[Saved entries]
┌──

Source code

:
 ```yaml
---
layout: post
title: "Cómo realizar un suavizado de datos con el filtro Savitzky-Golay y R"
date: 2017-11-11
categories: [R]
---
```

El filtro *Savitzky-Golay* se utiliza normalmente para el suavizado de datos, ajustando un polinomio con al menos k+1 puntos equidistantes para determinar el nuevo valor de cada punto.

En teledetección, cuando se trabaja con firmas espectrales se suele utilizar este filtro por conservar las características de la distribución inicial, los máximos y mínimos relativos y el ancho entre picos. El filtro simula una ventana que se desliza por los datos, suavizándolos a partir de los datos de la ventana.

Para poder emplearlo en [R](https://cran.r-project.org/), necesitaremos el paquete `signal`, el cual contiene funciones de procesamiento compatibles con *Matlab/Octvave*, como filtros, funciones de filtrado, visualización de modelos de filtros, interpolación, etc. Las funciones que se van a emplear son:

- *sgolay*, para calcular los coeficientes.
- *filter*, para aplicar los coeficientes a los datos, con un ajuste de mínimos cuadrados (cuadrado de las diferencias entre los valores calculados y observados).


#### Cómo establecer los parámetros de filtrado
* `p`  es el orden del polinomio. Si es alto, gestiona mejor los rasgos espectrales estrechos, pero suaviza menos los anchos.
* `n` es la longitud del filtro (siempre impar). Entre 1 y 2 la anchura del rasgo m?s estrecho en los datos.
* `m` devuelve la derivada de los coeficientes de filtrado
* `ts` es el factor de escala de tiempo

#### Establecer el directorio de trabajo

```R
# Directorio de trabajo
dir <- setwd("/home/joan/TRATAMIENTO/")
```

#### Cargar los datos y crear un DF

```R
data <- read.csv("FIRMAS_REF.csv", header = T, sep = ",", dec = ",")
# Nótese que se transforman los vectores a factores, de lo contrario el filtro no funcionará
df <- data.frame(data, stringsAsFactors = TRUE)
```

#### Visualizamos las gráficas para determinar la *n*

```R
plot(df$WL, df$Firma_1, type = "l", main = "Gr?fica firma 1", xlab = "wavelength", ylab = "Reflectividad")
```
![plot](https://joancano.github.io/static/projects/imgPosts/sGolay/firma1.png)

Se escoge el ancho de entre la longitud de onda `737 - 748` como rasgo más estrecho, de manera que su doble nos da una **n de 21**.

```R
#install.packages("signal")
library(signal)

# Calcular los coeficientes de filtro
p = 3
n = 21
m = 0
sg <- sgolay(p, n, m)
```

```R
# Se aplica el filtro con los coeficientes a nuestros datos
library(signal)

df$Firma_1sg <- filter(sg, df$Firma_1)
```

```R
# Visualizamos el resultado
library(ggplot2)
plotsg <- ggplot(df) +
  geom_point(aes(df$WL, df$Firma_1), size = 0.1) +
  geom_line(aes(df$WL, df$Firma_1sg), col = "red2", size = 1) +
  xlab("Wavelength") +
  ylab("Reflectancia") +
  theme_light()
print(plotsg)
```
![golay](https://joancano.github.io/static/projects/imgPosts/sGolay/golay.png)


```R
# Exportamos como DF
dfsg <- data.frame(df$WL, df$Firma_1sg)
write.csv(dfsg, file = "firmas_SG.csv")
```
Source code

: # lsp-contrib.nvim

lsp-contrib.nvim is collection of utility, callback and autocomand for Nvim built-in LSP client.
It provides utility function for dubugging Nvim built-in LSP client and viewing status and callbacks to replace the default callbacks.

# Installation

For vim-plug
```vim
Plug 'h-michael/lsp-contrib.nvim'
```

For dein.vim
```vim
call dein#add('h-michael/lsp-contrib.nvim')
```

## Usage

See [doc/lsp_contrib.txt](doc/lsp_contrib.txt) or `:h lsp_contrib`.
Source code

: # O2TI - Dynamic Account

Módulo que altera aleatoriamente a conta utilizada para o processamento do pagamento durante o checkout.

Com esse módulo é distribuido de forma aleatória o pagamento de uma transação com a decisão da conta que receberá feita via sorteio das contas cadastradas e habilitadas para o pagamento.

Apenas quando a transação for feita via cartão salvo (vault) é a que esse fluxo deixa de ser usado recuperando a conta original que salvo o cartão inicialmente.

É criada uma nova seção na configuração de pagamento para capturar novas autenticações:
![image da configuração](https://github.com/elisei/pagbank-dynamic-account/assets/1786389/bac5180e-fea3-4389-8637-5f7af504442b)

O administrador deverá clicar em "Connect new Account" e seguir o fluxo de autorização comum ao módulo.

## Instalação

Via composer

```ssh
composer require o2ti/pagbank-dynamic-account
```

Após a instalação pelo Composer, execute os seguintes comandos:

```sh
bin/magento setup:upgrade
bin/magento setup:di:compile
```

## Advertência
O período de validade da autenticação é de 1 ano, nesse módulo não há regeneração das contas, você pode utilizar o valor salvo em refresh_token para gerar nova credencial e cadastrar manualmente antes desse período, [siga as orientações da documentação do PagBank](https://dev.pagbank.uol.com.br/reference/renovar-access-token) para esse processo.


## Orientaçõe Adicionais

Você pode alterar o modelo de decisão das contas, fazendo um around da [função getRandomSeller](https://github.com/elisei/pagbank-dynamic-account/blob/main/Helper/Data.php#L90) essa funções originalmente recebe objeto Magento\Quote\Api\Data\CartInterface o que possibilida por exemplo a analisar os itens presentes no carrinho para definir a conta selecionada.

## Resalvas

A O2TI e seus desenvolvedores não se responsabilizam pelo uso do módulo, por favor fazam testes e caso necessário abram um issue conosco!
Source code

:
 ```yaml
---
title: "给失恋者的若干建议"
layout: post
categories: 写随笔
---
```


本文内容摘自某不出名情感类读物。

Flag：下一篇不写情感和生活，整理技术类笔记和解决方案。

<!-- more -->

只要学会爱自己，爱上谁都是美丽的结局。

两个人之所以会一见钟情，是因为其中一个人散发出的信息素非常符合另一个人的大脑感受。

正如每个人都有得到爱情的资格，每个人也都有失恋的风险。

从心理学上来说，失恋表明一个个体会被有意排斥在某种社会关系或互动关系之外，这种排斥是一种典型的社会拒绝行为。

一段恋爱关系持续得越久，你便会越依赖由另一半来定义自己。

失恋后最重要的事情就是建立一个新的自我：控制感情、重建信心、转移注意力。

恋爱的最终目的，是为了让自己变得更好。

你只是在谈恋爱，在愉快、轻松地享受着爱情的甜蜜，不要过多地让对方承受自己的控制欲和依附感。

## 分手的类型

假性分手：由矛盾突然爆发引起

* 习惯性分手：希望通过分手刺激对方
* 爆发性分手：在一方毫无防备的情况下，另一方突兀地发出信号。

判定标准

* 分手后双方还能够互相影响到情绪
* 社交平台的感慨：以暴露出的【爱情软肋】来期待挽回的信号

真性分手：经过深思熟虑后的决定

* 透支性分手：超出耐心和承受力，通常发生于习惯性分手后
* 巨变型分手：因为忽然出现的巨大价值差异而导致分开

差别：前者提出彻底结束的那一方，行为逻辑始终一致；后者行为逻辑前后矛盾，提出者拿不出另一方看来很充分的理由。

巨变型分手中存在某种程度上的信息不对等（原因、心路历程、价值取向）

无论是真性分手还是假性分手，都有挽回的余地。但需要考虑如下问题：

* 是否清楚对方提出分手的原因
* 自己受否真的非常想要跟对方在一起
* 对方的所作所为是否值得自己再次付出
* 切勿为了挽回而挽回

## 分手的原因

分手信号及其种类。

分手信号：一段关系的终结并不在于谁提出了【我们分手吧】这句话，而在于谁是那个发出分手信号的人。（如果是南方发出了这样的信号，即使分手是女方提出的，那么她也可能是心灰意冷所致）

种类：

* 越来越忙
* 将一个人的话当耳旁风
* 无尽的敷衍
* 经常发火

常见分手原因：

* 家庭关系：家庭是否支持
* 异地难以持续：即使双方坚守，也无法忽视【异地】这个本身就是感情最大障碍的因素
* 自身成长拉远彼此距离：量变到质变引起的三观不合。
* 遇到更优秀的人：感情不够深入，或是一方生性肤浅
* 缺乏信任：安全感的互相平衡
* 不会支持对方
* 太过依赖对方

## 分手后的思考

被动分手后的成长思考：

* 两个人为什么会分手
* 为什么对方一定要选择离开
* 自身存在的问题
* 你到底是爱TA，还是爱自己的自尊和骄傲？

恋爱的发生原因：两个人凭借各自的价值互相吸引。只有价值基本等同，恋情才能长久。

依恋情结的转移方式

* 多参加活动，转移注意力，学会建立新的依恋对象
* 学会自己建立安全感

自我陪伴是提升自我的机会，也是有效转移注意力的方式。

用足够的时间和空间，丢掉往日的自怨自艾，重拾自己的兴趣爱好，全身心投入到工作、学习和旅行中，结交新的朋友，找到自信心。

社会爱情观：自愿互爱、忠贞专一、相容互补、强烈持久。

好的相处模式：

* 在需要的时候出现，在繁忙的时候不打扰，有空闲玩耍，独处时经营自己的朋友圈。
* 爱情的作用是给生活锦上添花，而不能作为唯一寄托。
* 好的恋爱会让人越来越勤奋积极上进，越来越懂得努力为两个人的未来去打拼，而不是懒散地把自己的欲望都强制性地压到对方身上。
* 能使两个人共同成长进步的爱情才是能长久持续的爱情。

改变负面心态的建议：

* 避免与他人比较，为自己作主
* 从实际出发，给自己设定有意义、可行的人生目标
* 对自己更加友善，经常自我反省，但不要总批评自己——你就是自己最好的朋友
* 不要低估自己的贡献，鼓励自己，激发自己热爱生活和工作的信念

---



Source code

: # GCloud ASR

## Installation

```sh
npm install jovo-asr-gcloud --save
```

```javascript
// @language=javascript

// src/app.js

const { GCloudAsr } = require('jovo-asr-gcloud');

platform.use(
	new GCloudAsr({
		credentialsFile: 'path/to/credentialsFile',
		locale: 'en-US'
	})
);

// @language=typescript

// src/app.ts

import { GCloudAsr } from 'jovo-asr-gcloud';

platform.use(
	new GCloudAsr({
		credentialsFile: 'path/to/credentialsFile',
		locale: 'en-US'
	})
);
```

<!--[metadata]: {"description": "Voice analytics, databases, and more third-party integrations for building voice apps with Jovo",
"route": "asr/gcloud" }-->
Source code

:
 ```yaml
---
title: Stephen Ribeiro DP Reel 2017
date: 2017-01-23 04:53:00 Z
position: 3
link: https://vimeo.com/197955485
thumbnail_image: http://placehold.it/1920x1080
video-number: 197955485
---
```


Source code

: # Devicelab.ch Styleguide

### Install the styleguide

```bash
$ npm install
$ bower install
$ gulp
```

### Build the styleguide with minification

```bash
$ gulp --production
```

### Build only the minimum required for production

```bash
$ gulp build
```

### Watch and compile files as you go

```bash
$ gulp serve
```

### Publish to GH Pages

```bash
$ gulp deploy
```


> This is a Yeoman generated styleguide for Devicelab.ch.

└──

This exercise requires the lines of the entries containing the string "language".

// @language=javascript
// @language=typescript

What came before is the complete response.